PKCE (OAuth)
PKCE (Proof Key for Code Exchange) is an OAuth 2.0 extension that protects public clients from authorization-code interception attacks.
In plain English
PKCE — pronounced "pixy" — is an add-on to OAuth 2.0 for clients that cannot safely hold a secret. Before the auth request, the client generates a random "code verifier" and its hash, the "code challenge." It sends the challenge with the initial request. When it redeems the authorization code for tokens, it must supply the original verifier. Only the legitimate client has it, so an attacker who intercepts the code cannot trade it for tokens.
PKCE is now considered best practice for every OAuth client, not just public ones. Web apps, SPAs, native apps, desktop apps, CLIs — all benefit from it. Modern identity providers require it on new configurations. Any OAuth integration you ship in 2026 should use PKCE by default.
Why it matters for Black Box
Black Box's OAuth flows use PKCE for every connection the owner authorizes — Google, GitHub, Slack, and others.

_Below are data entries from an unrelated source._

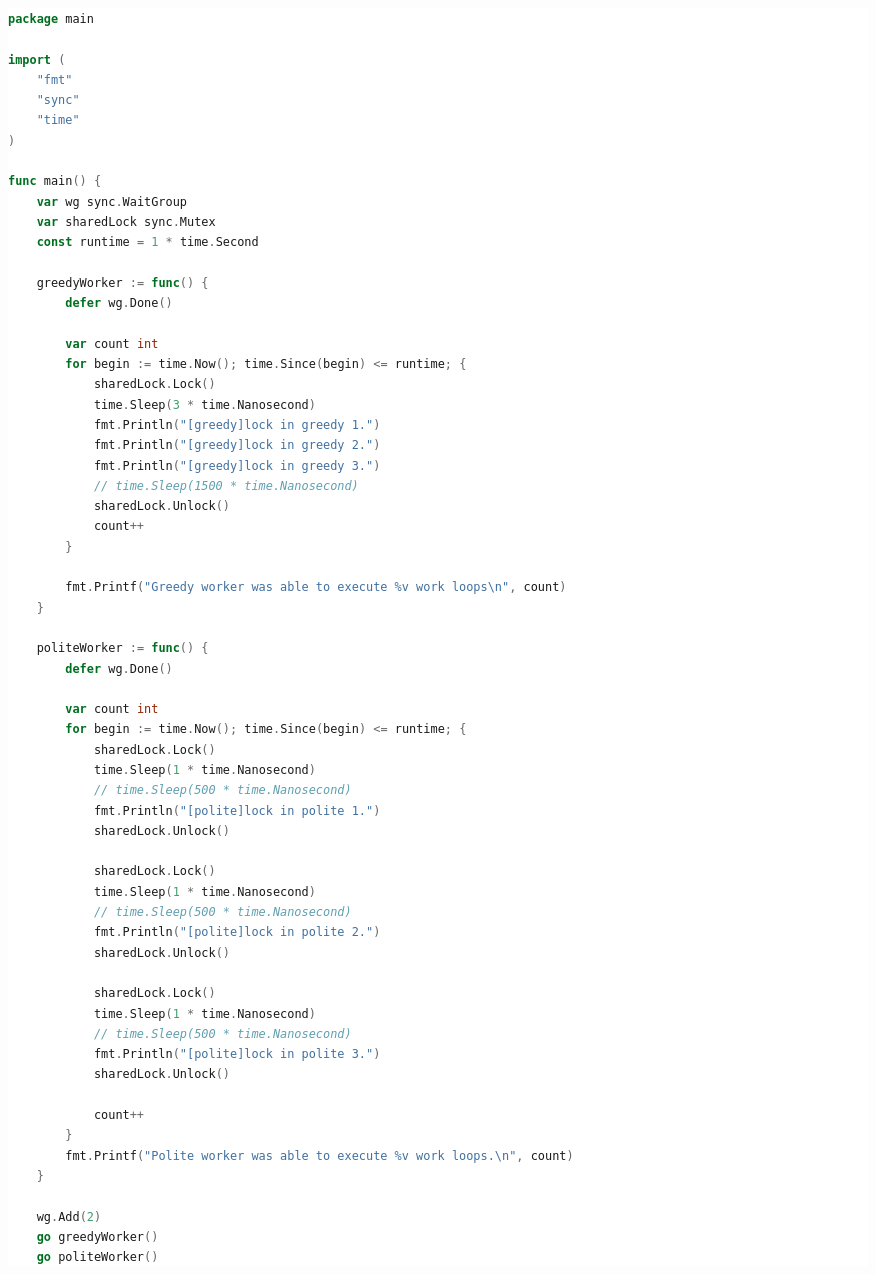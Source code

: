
 ```go
package main

import (
	"fmt"
	"sync"
	"time"
)

func main() {
	var wg sync.WaitGroup
	var sharedLock sync.Mutex
	const runtime = 1 * time.Second

	greedyWorker := func() {
		defer wg.Done()

		var count int
		for begin := time.Now(); time.Since(begin) <= runtime; {
			sharedLock.Lock()
			time.Sleep(3 * time.Nanosecond)
			fmt.Println("[greedy]lock in greedy 1.")
			fmt.Println("[greedy]lock in greedy 2.")
			fmt.Println("[greedy]lock in greedy 3.")
			// time.Sleep(1500 * time.Nanosecond)
			sharedLock.Unlock()
			count++
		}

		fmt.Printf("Greedy worker was able to execute %v work loops\n", count)
	}

	politeWorker := func() {
		defer wg.Done()

		var count int
		for begin := time.Now(); time.Since(begin) <= runtime; {
			sharedLock.Lock()
			time.Sleep(1 * time.Nanosecond)
			// time.Sleep(500 * time.Nanosecond)
			fmt.Println("[polite]lock in polite 1.")
			sharedLock.Unlock()

			sharedLock.Lock()
			time.Sleep(1 * time.Nanosecond)
			// time.Sleep(500 * time.Nanosecond)
			fmt.Println("[polite]lock in polite 2.")
			sharedLock.Unlock()

			sharedLock.Lock()
			time.Sleep(1 * time.Nanosecond)
			// time.Sleep(500 * time.Nanosecond)
			fmt.Println("[polite]lock in polite 3.")
			sharedLock.Unlock()

			count++
		}
		fmt.Printf("Polite worker was able to execute %v work loops.\n", count)
	}

	wg.Add(2)
	go greedyWorker()
	go politeWorker()

```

When the desktop variant of the product shipped, the loopback redirect flow relied on PKCE as its primary defense against code interception.
Examples
- A CLI tool generating a verifier, opening the browser, and redeeming the code with the verifier.
- A SPA sending a code challenge on the initial redirect and the verifier on the token exchange.
- A desktop app using loopback + PKCE to avoid a custom URL scheme.